Data under study Block Start
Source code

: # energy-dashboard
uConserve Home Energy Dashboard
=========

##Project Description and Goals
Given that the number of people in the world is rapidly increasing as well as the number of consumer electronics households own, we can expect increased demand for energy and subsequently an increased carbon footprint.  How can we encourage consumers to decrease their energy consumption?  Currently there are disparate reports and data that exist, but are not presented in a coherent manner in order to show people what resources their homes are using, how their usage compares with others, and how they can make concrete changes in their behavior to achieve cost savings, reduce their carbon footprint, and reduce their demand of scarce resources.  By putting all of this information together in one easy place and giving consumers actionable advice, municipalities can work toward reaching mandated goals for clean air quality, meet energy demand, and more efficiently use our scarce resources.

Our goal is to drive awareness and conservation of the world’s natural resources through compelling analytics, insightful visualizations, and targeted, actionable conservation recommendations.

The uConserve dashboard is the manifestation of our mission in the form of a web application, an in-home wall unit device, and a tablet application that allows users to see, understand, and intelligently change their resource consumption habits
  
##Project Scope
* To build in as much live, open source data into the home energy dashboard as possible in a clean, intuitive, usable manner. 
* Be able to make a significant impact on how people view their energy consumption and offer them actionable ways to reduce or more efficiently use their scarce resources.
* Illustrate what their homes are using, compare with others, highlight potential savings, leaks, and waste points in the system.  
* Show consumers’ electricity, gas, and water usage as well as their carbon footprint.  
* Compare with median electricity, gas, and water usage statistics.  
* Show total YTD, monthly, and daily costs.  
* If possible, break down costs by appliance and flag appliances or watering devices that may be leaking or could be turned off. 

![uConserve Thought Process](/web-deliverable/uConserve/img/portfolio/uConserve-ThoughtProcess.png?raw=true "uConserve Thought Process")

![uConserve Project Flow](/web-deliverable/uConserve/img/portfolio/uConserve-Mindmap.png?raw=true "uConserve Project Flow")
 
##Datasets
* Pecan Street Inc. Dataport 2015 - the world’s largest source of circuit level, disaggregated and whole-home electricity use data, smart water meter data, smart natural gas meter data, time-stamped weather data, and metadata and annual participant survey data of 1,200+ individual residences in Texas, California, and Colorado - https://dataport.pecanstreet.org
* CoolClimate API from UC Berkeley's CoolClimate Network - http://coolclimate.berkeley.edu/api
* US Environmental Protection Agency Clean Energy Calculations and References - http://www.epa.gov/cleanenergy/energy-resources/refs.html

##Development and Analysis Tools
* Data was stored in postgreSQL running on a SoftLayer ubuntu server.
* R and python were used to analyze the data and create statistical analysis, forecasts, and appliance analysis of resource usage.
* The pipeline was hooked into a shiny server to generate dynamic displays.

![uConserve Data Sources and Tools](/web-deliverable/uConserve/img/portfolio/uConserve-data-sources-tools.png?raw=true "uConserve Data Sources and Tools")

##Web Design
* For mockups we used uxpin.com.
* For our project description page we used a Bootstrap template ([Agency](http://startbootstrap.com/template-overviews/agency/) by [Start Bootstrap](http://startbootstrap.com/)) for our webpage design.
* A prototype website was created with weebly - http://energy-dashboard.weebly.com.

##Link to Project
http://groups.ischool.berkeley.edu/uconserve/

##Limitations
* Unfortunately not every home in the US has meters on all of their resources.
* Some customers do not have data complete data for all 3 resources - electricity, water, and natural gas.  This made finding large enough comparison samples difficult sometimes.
Data under study Block End
Lines with "Agency": find them in the data and copy each one.

## Solution
* US Environmental Protection Agency Clean Energy Calculations and References - http://www.epa.gov/cleanenergy/energy-resources/refs.html
* For our project description page we used a Bootstrap template ([Agency](http://startbootstrap.com/template-overviews/agency/) by [Start Bootstrap](http://startbootstrap.com/)) for our webpage design.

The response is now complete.